Using a child class means we can access protected items but not private ones. The wrapper functions are disassociated from the functions being wrapped which may make them harder to read or track. The wrappers must be updated when the items they wrap are changed.

 Strategy 5. Create Wrapper / Accessor Functions

Instead of using a child class, place wrappers in the class with the non-public items. The wrappers can be placed immediately before or after the items they refer to. Both private and protected items can be accessed.

class SomeClass {
  public foo;
  private bar;
  public function getBar_Test() {
    return $this->bar;
  }
}

The wrapper functions clutter the code and must be updated when the items they wrap are changed. The wrappers will be in the released application and could be exploited unless they are removed with preprocessor directives. This has the same risks as Strategy 3.

 Strategy 6. Redefine Everything to Public when Testing

In a language with a preprocessor (like C++), use the preprocessor to rewrite "private" and "protected" to "public" before running tests. This can be controlled by a variable passed to the language compiler/interpreter. This has minimal impact on the source code.

#ifdef UNIT_TESTING
#define private public
#define protected public
#endif

This requires a language with a preprocessor since doing a simple search-and-replace (like the Linux sed) runs the risk of redefining things that contain the text "private" or "protected". Technically, you are altering the program you are trying to test (even though you are only altering the access restrictions).

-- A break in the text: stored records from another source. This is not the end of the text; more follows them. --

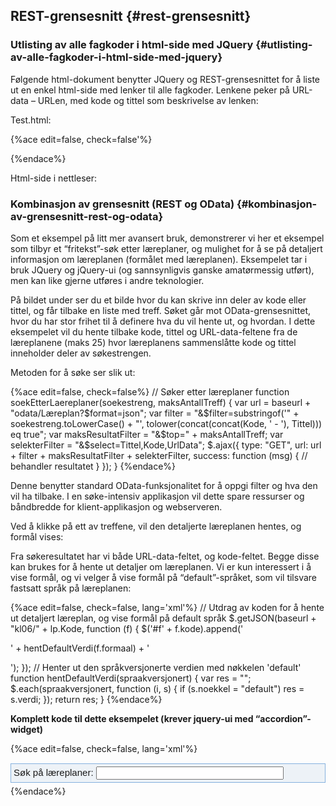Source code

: ## REST-grensesnitt {#rest-grensesnitt}

### Utlisting av alle fagkoder i html-side med JQuery {#utlisting-av-alle-fagkoder-i-html-side-med-jquery}

Følgende html-dokument benytter JQuery og REST-grensesnittet for å liste ut en enkel html-side med lenker til alle fagkoder. Lenkene peker på URL-data – URLen, med kode og tittel som beskrivelse av lenken:

Test.html:

{%ace edit=false, check=false'%}
<html>
  <head>
    <title>Test</title>
    <meta http-equiv='Content-Type' content='text/html;charset=UTF-8'>
    <script src="http://code.jquery.com/jquery-latest.js">
    </script>
  </head>
  <body>
    <p></p>
    <script type="text/jscript">
    $.getJSON("http://beta-data.udir.no/kl06/fagkoder", {},
      function (data)
      {
        $.each(data, function (i, fagkoder) {$('p').append('<a href=' + fagkoder["url-data"] + '>' + fagkoder.kode + ' - ' + fagkoder.tittel + '&lt;/a&gt;&lt;br&gt;'); 
      })
    });
    </script>
  </body>
</html>
{%endace%}

Html-side i nettleser:

### Kombinasjon av grensesnitt (REST og OData) {#kombinasjon-av-grensesnitt-rest-og-odata}

Som et eksempel på litt mer avansert bruk, demonstrerer vi her et eksempel som tilbyr et “fritekst”-søk etter læreplaner, og mulighet for å se på detaljert informasjon om læreplanen (formålet med læreplanen). Eksempelet tar i bruk JQuery og jQuery-ui (og sannsynligvis ganske amatørmessig utført), men kan like gjerne utføres i andre teknologier.

På bildet under ser du et bilde hvor du kan skrive inn deler av kode eller tittel, og får tilbake en liste med treff. Søket går mot OData-grensesnittet, hvor du har stor frihet til å definere hva du vil hente ut, og hvordan. I dette eksempelet vil du hente tilbake kode, tittel og URL-data-feltene fra de læreplanene (maks 25) hvor læreplanens sammenslåtte kode og tittel inneholder deler av søkestrengen.

Metoden for å søke ser slik ut:

{%ace edit=false, check=false%}
// Søker etter læreplaner
function soekEtterLaereplaner(soekestreng, maksAntallTreff) {
  var url = baseurl + "odata/Læreplan?$format=json";
  var filter = "&$filter=substringof('" + soekestreng.toLowerCase() + "', tolower(concat(concat(Kode, ' - '), Tittel))) eq true";
  var maksResultatFilter = "&$top=" + maksAntallTreff;
  var selekterFilter = "&$select=Tittel,Kode,UrlData";
  $.ajax({
    type: "GET",
    url: url + filter + maksResultatFilter + selekterFilter,
    success: function (msg) {
    // behandler resultatet
    }
  });
}
{%endace%}

Denne benytter standard OData-funksjonalitet for å oppgi filter og hva den vil ha tilbake. I en søke-intensiv applikasjon vil dette spare ressurser og båndbredde for klient-applikasjon og webserveren.

Ved å klikke på ett av treffene, vil den detaljerte læreplanen hentes, og formål vises:

Fra søkeresultatet har vi både URL-data-feltet, og kode-feltet. Begge disse kan brukes for å hente ut detaljer om læreplanen. Vi er kun interessert i å vise formål, og vi velger å vise formål på “default”-språket, som vil tilsvare fastsatt språk på læreplanen:

{%ace edit=false, check=false,  lang='xml'%}
// Utdrag av koden for å hente ut detaljert læreplan, og vise formål på default språk
$.getJSON(baseurl + "kl06/" + lp.Kode, function (f) {
  $('#f' + f.kode).append('<p>' + hentDefaultVerdi(f.formaal) + '</p>');
});
// Henter ut den språkversjonerte verdien med nøkkelen 'default'
function hentDefaultVerdi(spraakversjonert) {
  var res = "";
  $.each(spraakversjonert, function (i, s) {
    if (s.noekkel = "default")
    res = s.verdi;
  });
  return res;
}
{%endace%}

**Komplett kode til dette eksempelet (krever jquery-ui med “accordion”-widget)**

{%ace edit=false, check=false, lang='xml'%}
<!DOCTYPE html>
<html>
  <head>
    <title>Læreplansøk</title>
    <meta http-equiv='Content-Type' content='text/html;charset=UTF-8'/>
    <link type="text/css" href="css/ui-lightness/jquery-ui-1.8.14.custom.css" rel="stylesheet" />
    <script type="text/javascript" src="js/jquery-1.5.1.min.js"></script>
    <script src="js/jquery-ui-1.8.14.custom.min.js" type="text/javascript"></script>
  </head>
  <body>
    <script type="text/javascript">
      var baseurl = "http://beta-data.udir.no/";
      var maksAntallTreff = 25;
      // Hekter på event på søke-input til å kalle soekEtterLaereplaner, med søkestreng og maks 25 antall treff
      $(document).ready(function () {
        $('input[name=soek]').keyup(function () { soekEtterLaereplaner($('input[name=soek]').val(), maksAntallTreff); }
        );
      });
      // Søker etter læreplaner, kaller lastInnResultater
      function soekEtterLaereplaner(soekestreng, maksAntallTreff) {
        var url = baseurl + "odata/Læreplan?$format=json";
        var filter = "&$filter=substringof('" + soekestreng.toLowerCase() + "', tolower(concat(concat(Kode, ' - '), Tittel))) eq true";
        var maksResultatFilter = "&$top=" + maksAntallTreff;
        var selekterFilter = "&$select=Tittel,Kode,UrlData";
        $.ajax({
          type: "GET",
          url: url + filter + maksResultatFilter + selekterFilter,
          success: function (msg) {
            $("#resultat").accordion('destroy');
            $("#resultat").text('');
            lastInnResultater(msg.d.results);
            $("#resultat").accordion({ header: "h3", autoHeight: false, collapsible: true, active: false, height: 180 });
          }
        });
      }
      // Lister ut resultatene, og hekter på et event som gjør at formål hentes fra detaljert informasjon om læreplan når resultatet åpnes
      function lastInnResultater(results) {
        $.each(results, function (i, lp) {
          $('#resultat').append("<div id=" + lp.Kode + '><h3><a href="#">' + lp.Kode + " - " + lp.Tittel + '</a></h3><div style="height:300px" id=f' + lp.Kode + '><b>Formål</b></div></div>');
          $("#" + lp.Kode).live("click", 
          function () {
            $.getJSON(baseurl + "kl06/" + lp.Kode,
            function (f) {
              $('#f' + f.kode).append('<p>' + hentDefaultVerdi(f.formaal) + '</p>');
              });
          });
        });
      }
      // Henter ut den språkversjonerte verdien med nøkkelen 'default'
      function hentDefaultVerdi(spraakversjonert) {
        var res = "";
        $.each(spraakversjonert, function (i, s) {
          if (s.noekkel = "default")
          res = s.verdi;
        });
        return res;
      }
    </script>
    <p style="font-family: Arial, Sans-Serif; font-size: 15px; margin-bottom: 5px; display: block; padding: 4px; border: solid 1px #85b1de; background-color: #EDF2F7;">
    Søk på læreplaner: 
      <input style="width: 300px;" id="soek" name="soek" type="text"/>
    </p>
    <div id="resultat"></div>
  </body>
</html>
{%endace%}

 Strategy 7. Use Reflection to Change Access at Run-time

In a language with class reflection (the ability to read and change object properties while a program is running), alter the object being tested and make non-public items public for testing. The reflection is executed in the unit test so the original source code is unchanged. Since reflection changes the running state of an object, using reflection in general may make white box testing easier (such as the ability to use test doubles). For example, in PHP 5.3:

   $refObj = new ReflectionClass( "MyClass" );
   $refProp = $refObj->getProperty( "MyPrivateVar" ); // or getMethod()
   $refProp->setAccessible( true );

This requires a language with class reflection capability. The unit tests are larger to write when compared to other solutions. Reflection can be error-prone and hard to maintain because the parameters to reflection functions are strings and because it can be difficult to read and follow. Reflection may disable your language's compile-time class tests, making it the responsibility of your unit tests to tests these conditions as well. Technically, you are altering the program you are trying to test (even though it's only the access restrictions). (PHP Manual, How to use PHP's ReflectionClass to Test Private methods and Properties with PHPUnit", Is it bad practice to use Reflection in Unit testing?, StackOverflow ).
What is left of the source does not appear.